━━━━━ Excerpted records ━━━━━

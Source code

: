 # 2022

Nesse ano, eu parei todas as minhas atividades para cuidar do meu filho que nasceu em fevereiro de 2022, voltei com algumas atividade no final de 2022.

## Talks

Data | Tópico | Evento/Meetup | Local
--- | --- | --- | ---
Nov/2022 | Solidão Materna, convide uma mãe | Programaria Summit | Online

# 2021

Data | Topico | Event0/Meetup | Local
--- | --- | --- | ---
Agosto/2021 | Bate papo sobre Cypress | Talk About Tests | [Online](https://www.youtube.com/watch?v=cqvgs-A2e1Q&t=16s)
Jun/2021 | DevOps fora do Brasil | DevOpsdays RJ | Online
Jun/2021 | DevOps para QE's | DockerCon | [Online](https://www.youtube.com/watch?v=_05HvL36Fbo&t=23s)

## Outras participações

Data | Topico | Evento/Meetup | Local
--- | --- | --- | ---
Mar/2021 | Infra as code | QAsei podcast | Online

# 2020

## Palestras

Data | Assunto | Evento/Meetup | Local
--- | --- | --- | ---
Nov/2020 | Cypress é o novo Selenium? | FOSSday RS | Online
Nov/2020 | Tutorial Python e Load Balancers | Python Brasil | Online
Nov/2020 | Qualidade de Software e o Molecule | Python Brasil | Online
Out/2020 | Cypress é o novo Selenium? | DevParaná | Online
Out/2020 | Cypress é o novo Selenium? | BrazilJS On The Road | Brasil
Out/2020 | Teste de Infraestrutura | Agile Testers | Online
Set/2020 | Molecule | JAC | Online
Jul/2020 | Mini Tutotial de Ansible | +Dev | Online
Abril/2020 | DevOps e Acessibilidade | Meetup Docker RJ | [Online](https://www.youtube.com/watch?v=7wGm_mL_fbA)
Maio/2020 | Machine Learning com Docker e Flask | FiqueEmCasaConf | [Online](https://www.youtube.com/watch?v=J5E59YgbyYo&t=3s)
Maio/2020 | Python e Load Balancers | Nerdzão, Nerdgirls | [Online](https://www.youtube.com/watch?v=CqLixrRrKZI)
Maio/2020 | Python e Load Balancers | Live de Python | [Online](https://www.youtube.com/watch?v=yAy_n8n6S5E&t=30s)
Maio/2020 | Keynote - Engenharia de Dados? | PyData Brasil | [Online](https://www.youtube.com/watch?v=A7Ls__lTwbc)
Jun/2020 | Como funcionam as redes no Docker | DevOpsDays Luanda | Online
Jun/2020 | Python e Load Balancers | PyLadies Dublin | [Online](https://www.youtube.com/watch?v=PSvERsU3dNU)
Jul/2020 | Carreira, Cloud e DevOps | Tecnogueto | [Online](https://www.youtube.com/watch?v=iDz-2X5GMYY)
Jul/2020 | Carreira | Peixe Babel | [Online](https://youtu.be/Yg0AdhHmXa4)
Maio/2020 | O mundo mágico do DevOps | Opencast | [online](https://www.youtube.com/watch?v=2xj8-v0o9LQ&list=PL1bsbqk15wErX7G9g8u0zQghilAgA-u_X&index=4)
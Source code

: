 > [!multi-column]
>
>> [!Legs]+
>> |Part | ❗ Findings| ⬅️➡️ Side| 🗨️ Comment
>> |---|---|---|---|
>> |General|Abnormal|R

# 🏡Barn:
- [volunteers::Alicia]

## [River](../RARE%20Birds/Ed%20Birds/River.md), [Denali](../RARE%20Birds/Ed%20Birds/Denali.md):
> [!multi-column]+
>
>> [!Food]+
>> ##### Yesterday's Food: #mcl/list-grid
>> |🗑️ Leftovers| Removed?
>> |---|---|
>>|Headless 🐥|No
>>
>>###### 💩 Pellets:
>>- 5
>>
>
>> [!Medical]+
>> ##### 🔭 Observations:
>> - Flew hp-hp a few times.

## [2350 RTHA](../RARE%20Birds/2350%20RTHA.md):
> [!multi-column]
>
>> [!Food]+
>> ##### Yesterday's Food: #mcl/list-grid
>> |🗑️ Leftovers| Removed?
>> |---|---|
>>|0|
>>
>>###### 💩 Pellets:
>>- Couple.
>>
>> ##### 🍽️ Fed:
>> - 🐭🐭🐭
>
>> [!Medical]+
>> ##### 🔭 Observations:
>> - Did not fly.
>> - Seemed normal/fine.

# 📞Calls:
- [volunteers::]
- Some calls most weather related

━━━━━

» Problem: Every line that contains the string "Molecule" should be returned from the data.

» Exercise solution:
Nov/2020 | Qualidade de Software e o Molecule | Python Brasil | Online
Set/2020 | Molecule | JAC | Online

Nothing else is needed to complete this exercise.